Apria Healthcare on May 22 notified over 1.8 million patients and employees that their personal, financial and health data was accessed during a systems hack. However, the home healthcare equipment vendor first learned of the breach more than 18 months ago.
The Health Insurance Portability and Accountability Act requires covered entities and connected vendors with access to protected health information to inform patients of compromises to protected health information without delay.
HIPAA’s breach notification rule “requires covered entities to report breaches affecting 500 or more individuals to the affected individuals, to OCR, and (in certain cases) to the media without unreasonable delay and no later than 60 calendar days from discovery.”
Despite the plain language, it’s a rule often overlooked by reporting entities — usually attributed to lengthy investigations.
Given a rise in hacking incidents and delayed breach notices, the Department of Health and Human Services recently issued a reminder to healthcare organizations about the importance of timely response to security incidents, as hacking is “the greatest threat to the privacy and security of protected health information.”
Apria’s breach notice, however, does not explain why it took far outside the maximum timeframe to inform patients that their data had been compromised.
The company was first notified that “select” systems were accessed by an unauthorized third party on Sept. 1, 2021. Apria quickly worked to mitigate the incident and contacted the FBI, as well as an outside forensics team, to investigate and securely resolve the incident.

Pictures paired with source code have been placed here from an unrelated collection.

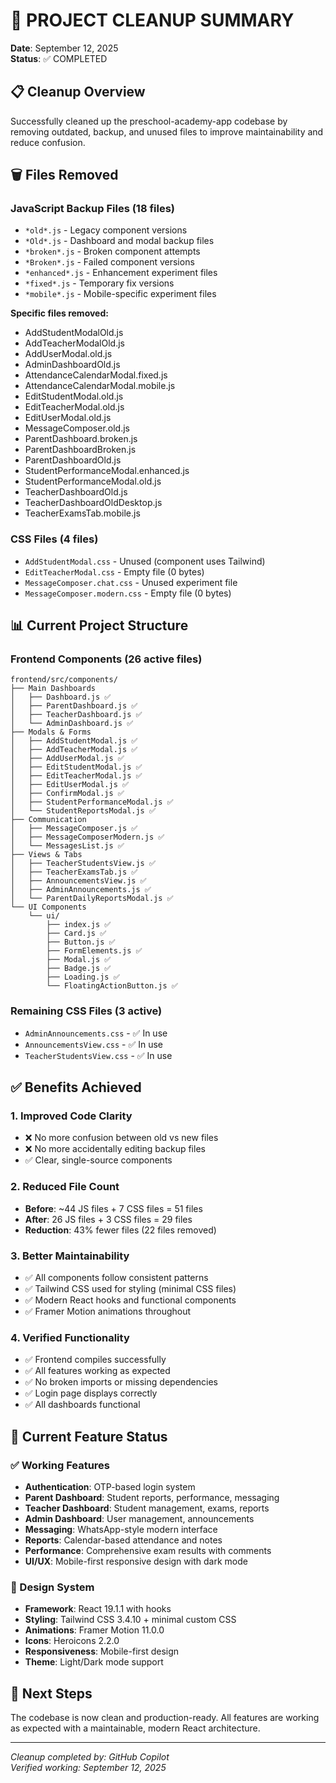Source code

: # 🧹 PROJECT CLEANUP SUMMARY
**Date**: September 12, 2025  
**Status**: ✅ COMPLETED  

## 📋 Cleanup Overview
Successfully cleaned up the preschool-academy-app codebase by removing outdated, backup, and unused files to improve maintainability and reduce confusion.

## 🗑️ Files Removed

### **JavaScript Backup Files (18 files)**
- `*old*.js` - Legacy component versions
- `*Old*.js` - Dashboard and modal backup files
- `*broken*.js` - Broken component attempts
- `*Broken*.js` - Failed component versions
- `*enhanced*.js` - Enhancement experiment files
- `*fixed*.js` - Temporary fix versions
- `*mobile*.js` - Mobile-specific experiment files

**Specific files removed:**
- AddStudentModalOld.js
- AddTeacherModalOld.js
- AddUserModal.old.js
- AdminDashboardOld.js
- AttendanceCalendarModal.fixed.js
- AttendanceCalendarModal.mobile.js
- EditStudentModal.old.js
- EditTeacherModal.old.js
- EditUserModal.old.js
- MessageComposer.old.js
- ParentDashboard.broken.js
- ParentDashboardBroken.js
- ParentDashboardOld.js
- StudentPerformanceModal.enhanced.js
- StudentPerformanceModal.old.js
- TeacherDashboardOld.js
- TeacherDashboardOldDesktop.js
- TeacherExamsTab.mobile.js

### **CSS Files (4 files)**
- `AddStudentModal.css` - Unused (component uses Tailwind)
- `EditTeacherModal.css` - Empty file (0 bytes)
- `MessageComposer.chat.css` - Unused experiment file
- `MessageComposer.modern.css` - Empty file (0 bytes)

## 📊 Current Project Structure

### **Frontend Components (26 active files)**
```
frontend/src/components/
├── Main Dashboards
│   ├── Dashboard.js ✅
│   ├── ParentDashboard.js ✅
│   ├── TeacherDashboard.js ✅
│   └── AdminDashboard.js ✅
├── Modals & Forms
│   ├── AddStudentModal.js ✅
│   ├── AddTeacherModal.js ✅
│   ├── AddUserModal.js ✅
│   ├── EditStudentModal.js ✅
│   ├── EditTeacherModal.js ✅
│   ├── EditUserModal.js ✅
│   ├── ConfirmModal.js ✅
│   ├── StudentPerformanceModal.js ✅
│   └── StudentReportsModal.js ✅
├── Communication
│   ├── MessageComposer.js ✅
│   ├── MessageComposerModern.js ✅
│   └── MessagesList.js ✅
├── Views & Tabs
│   ├── TeacherStudentsView.js ✅
│   ├── TeacherExamsTab.js ✅
│   ├── AnnouncementsView.js ✅
│   ├── AdminAnnouncements.js ✅
│   └── ParentDailyReportsModal.js ✅
└── UI Components
    └── ui/
        ├── index.js ✅
        ├── Card.js ✅
        ├── Button.js ✅
        ├── FormElements.js ✅
        ├── Modal.js ✅
        ├── Badge.js ✅
        ├── Loading.js ✅
        └── FloatingActionButton.js ✅
```

### **Remaining CSS Files (3 active)**
- `AdminAnnouncements.css` - ✅ In use
- `AnnouncementsView.css` - ✅ In use  
- `TeacherStudentsView.css` - ✅ In use

## ✅ Benefits Achieved

### **1. Improved Code Clarity**
- ❌ No more confusion between old vs new files
- ❌ No more accidentally editing backup files
- ✅ Clear, single-source components

### **2. Reduced File Count**
- **Before**: ~44 JS files + 7 CSS files = 51 files
- **After**: 26 JS files + 3 CSS files = 29 files
- **Reduction**: 43% fewer files (22 files removed)

### **3. Better Maintainability**
- ✅ All components follow consistent patterns
- ✅ Tailwind CSS used for styling (minimal CSS files)
- ✅ Modern React hooks and functional components
- ✅ Framer Motion animations throughout

### **4. Verified Functionality**
- ✅ Frontend compiles successfully
- ✅ All features working as expected
- ✅ No broken imports or missing dependencies
- ✅ Login page displays correctly
- ✅ All dashboards functional

## 📱 Current Feature Status

### **✅ Working Features**
- **Authentication**: OTP-based login system
- **Parent Dashboard**: Student reports, performance, messaging
- **Teacher Dashboard**: Student management, exams, reports
- **Admin Dashboard**: User management, announcements
- **Messaging**: WhatsApp-style modern interface
- **Reports**: Calendar-based attendance and notes
- **Performance**: Comprehensive exam results with comments
- **UI/UX**: Mobile-first responsive design with dark mode

### **🎨 Design System**
- **Framework**: React 19.1.1 with hooks
- **Styling**: Tailwind CSS 3.4.10 + minimal custom CSS
- **Animations**: Framer Motion 11.0.0
- **Icons**: Heroicons 2.2.0
- **Responsiveness**: Mobile-first design
- **Theme**: Light/Dark mode support

## 🚀 Next Steps
The codebase is now clean and production-ready. All features are working as expected with a maintainable, modern React architecture.

---
*Cleanup completed by: GitHub Copilot*  
*Verified working: September 12, 2025*
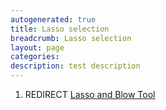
 ```yaml
---
autogenerated: true
title: Lasso selection
breadcrumb: Lasso selection
layout: page
categories: 
description: test description
---
```


1.  REDIRECT [Lasso and Blow Tool](Lasso_and_Blow_Tool "wikilink")
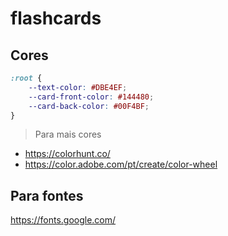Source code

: # flashcards

## Cores

```css
:root {
    --text-color: #DBE4EF;
    --card-front-color: #144480;
    --card-back-color: #00F4BF;
}
```

> Para mais cores

- https://colorhunt.co/
- https://color.adobe.com/pt/create/color-wheel

## Para fontes
https://fonts.google.com/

Investigators determined the access occurred in two months-long time periods: from April 5, 2019, to May 7, 2019, and again from Aug. 27, 2021, to Oct. 10, 2021. Officials said they believe “the purpose of the unauthorized access was to fraudulently obtain funds from Apria and not to access personal information of its patients or employees.”
Apria found no evidence funds were removed. But a “small number of emails and files were confirmed to have been accessed, but there is no proof that any data was taken from any system.”
The “potentially accessed” information varied by individual and could include personal, medical, health insurance or financial information. Some Social Security numbers were also exposed. All affected patients will receive identity protection services.
Apria has since conducted a “thorough review of the potentially affected systems” and added further security measures to prevent a recurrence. Officials said, “we take the protection and proper use of your information very seriously.”
David Bailey, vice president of consulting services at Clearwater, said several of the steps reportedly taken by Apria are recommended to any organization dealing with a cyber incident: respond immediately, mitigate the threat, determine the impacts, and return to normal operations.
“It’s critical organizations follow the appropriate federal and state guidelines for reporting of data breaches,” Bailey continued. “In the case of Apria, there will be a focused attention on the decision to not report nearly 18 months ago. As new and updated laws and regulations are published, there is potential for those timelines to shorten from the 30- or 60-day limits.”
Even with nearly 2 million impacted individuals, it’s still only the the fifth largest healthcare data breach reported by a single entity so far this year.